El trabajo de la fe tiene todo que ver con el trabajo del vivir. ¿O no lo es el vivir? Frente a la rutina, el miedo, el escepticismo, frente a dudas e inseguridades que agudizan el hambre y la sed de ser, es trabajo bien duro el creer y mantener esa esperanza que es de lo que se trata en la fe (Hb 11). Una célebre monja en TV afirmaba que “creer es estar contento de ser como soy. Y saber, de alguna manera, que mi vida no es inútil, que hay Alguien a quien le agrada que yo viva.” Y creo que ésto exige realmente una atención y hasta un esfuerzo constante para tomárselo en serio con sus consecuencias y para no asustarse ante un trabajo tan limpio de fe.               
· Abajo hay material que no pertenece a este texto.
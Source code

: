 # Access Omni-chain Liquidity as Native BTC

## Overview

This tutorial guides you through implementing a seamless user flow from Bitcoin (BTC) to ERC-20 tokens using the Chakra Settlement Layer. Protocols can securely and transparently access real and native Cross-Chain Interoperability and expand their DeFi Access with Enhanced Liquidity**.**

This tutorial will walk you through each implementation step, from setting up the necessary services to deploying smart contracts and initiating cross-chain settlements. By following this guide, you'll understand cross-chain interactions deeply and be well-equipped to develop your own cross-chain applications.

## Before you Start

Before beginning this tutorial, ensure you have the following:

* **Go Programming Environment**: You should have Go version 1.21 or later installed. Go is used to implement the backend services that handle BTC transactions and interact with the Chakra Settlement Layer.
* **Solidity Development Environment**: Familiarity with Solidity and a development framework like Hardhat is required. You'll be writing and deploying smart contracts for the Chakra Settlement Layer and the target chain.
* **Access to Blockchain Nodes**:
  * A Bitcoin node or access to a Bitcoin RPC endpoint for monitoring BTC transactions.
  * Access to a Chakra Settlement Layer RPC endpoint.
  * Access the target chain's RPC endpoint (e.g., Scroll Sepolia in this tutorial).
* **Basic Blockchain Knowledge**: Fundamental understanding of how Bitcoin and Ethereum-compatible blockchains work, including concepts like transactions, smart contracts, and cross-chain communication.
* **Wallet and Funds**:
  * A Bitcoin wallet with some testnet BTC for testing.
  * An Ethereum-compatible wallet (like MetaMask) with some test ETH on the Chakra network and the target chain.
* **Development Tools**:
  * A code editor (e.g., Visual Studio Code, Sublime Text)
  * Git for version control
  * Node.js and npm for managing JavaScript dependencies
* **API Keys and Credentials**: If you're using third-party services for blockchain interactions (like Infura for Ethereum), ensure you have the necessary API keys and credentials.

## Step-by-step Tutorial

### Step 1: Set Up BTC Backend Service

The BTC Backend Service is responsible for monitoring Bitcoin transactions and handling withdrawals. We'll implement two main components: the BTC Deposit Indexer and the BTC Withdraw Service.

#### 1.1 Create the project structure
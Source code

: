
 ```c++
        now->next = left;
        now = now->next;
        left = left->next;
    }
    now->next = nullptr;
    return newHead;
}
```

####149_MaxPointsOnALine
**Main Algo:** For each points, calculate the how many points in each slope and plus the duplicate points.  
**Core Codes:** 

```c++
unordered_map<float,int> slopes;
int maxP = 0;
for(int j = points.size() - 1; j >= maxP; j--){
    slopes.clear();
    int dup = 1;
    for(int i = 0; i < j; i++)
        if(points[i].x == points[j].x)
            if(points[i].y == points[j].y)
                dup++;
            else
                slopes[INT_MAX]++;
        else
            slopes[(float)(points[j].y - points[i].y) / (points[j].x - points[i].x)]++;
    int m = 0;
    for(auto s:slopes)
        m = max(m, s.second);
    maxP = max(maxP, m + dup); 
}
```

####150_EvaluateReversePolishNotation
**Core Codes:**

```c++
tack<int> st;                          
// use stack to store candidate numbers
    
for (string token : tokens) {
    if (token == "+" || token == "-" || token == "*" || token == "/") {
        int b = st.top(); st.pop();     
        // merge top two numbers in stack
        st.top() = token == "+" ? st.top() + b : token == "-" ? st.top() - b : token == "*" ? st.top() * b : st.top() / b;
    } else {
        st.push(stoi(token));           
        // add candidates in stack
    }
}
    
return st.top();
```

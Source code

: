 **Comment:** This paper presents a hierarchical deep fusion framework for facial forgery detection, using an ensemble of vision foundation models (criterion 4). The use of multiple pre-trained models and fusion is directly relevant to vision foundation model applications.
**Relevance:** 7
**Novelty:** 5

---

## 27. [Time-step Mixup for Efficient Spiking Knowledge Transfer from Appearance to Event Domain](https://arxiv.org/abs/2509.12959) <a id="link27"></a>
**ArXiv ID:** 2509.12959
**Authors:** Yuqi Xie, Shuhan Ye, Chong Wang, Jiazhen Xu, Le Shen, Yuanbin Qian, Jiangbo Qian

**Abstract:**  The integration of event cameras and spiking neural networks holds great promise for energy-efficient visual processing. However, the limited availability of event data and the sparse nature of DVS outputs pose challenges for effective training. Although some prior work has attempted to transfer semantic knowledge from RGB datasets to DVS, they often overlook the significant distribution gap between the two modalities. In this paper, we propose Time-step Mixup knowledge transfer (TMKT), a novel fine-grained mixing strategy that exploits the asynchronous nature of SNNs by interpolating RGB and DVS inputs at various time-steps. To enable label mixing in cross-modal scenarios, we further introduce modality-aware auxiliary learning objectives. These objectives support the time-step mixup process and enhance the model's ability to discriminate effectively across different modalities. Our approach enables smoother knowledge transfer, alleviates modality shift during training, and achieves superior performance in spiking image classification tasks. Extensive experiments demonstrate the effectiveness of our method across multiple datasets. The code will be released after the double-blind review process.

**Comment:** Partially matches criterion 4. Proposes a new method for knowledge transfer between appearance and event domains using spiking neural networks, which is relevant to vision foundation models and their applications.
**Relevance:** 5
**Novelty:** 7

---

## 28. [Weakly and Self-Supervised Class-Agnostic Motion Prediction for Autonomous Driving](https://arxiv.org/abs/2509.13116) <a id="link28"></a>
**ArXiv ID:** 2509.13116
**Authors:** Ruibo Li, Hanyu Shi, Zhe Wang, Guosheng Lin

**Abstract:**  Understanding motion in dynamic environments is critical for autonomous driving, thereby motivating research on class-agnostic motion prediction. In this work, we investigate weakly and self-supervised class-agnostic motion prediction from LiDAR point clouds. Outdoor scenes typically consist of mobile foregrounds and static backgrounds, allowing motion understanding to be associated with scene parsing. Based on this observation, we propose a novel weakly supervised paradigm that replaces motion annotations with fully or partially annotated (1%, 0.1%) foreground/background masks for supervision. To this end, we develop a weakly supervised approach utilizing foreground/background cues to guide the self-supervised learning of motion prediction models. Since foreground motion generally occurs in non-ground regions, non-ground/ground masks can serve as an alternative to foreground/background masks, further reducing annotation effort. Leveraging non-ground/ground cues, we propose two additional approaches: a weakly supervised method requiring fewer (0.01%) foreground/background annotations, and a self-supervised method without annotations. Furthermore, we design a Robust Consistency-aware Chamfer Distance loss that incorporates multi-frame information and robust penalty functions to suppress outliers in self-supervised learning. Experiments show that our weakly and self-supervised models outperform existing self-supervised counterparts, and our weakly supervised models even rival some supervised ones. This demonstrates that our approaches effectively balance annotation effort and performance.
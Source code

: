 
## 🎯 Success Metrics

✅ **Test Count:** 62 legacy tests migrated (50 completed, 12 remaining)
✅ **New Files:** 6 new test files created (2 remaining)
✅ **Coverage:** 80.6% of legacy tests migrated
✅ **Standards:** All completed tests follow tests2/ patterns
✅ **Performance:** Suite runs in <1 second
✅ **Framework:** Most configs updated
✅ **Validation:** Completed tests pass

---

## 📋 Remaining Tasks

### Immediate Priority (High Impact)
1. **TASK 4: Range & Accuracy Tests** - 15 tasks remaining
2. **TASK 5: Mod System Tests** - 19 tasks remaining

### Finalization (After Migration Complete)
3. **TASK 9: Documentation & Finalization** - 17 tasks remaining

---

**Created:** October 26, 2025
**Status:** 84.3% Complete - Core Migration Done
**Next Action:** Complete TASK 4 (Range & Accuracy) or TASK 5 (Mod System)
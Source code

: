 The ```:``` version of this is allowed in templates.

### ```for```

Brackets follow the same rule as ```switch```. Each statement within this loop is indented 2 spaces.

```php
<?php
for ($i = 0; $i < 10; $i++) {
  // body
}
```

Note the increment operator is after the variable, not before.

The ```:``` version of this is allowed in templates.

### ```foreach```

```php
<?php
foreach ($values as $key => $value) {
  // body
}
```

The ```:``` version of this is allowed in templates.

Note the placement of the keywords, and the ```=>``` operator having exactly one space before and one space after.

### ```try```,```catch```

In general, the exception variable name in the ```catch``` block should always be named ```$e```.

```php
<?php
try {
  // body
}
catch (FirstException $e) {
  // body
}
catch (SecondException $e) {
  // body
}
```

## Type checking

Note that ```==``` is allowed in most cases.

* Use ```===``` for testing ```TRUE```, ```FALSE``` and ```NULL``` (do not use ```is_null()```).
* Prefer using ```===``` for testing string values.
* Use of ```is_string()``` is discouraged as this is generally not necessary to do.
Los judíos, con sincera voluntad, querían trabajar en las obras de Dios, en su trabajo. Sólo, que la obra de Dios, aquella de la que está orgulloso, es Jesús y  nosotros asumidos en él. Y lo de trabajar por Jesús no les resulta tan claro. Más bien que trabaje Jesús por ellos, y continúe con sus signos de curar y multiplicar el pan y los peces. Pan del cielo no hay más que uno, el que procede del misterio mismo de la intimidad de Dios. Ese pan no se pierde, y quien lo come tiene garantía de vida para siempre. Jesús, más que Moisés, muestra por todas partes sus signos de que salva. Se ofrece a que se lo coman entre todos y crezca así la vida del mundo entero. Se ofrece para que quien lo coma tenga vida y vida abundante. Por eso Juan, al concluir la parte primera de su evangelio, tiene plena conciencia de haber escrito para que quien lo lea tenga vida en lo que fue e hizo Jesús, en su nombre (Jn. 20, 31). El escrito entero es “pan de vida”. Y tras comerlo y asimilarlo en el Espíritu, el creyente no pasará hambre ni sed de ser eso que todos soñamos: sin muerte y colocados en los límites mismos de Dios.               

“Señor, danos siempre de ese pan”. Comeremos y beberemos de ti, que eres mucho más que el pan. Lo asimilaremos hasta que tú te confundas en nosotros. Será nuestro más personal trabajo esta  digestión. Descubriremos en nuestro vivir diario que tú sí eres el pan de la vida.